== Exercise objective ==
The answer must be every line below that holds the word "empty".

*** Begin section ***

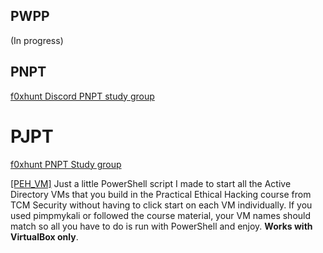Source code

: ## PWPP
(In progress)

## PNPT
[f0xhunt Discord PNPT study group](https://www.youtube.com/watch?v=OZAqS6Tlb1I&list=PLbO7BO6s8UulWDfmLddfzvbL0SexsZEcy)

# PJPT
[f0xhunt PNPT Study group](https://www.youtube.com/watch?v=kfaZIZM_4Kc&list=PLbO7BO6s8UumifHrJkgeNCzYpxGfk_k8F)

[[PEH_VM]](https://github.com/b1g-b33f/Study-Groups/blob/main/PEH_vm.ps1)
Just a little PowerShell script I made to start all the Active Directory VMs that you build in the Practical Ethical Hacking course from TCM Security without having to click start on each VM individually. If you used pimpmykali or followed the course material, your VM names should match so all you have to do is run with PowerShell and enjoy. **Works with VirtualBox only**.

*** End section ***
*** Begin section ***

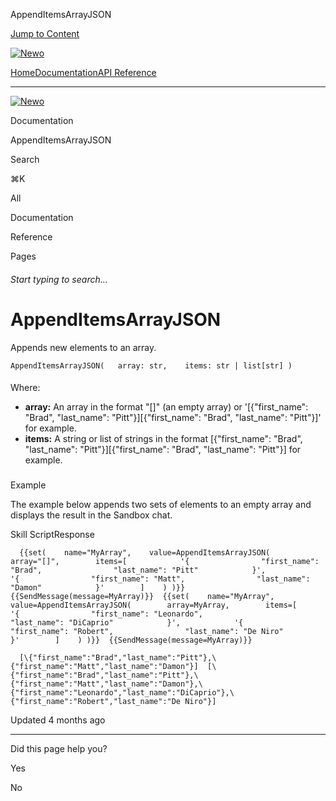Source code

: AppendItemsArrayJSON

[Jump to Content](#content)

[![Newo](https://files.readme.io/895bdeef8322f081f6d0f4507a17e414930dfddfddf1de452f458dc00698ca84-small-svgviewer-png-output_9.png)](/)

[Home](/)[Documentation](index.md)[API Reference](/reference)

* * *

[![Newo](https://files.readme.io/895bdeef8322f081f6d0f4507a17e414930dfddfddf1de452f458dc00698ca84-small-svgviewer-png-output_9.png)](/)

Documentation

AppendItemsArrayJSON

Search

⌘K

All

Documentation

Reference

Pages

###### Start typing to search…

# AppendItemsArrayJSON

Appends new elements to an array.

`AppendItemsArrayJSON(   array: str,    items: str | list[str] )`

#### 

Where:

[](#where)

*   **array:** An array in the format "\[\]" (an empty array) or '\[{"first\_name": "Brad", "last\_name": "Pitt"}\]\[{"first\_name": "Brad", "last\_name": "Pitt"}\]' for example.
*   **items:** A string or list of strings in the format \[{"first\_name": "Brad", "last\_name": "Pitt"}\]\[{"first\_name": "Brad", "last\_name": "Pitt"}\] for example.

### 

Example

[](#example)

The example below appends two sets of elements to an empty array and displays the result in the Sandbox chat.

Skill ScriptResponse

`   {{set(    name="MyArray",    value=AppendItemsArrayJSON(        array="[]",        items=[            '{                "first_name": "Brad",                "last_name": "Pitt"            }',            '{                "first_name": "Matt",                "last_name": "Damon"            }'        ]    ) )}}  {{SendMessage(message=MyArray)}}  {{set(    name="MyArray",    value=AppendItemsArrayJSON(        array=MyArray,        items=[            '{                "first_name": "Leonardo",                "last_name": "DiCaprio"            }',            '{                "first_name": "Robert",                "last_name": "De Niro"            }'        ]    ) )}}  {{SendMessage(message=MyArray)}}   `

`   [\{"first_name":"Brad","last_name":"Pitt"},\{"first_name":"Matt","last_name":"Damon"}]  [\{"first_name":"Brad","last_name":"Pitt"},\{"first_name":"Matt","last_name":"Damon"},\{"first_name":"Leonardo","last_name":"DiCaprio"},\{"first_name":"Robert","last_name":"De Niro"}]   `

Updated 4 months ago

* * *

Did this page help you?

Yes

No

*** End section ***

== Completed task ==
*   **array:** An array in the format "\[\]" (an empty array) or '\[{"first\_name": "Brad", "last\_name": "Pitt"}\]\[{"first\_name": "Brad", "last\_name": "Pitt"}\]' for example.
The example below appends two sets of elements to an empty array and displays the result in the Sandbox chat.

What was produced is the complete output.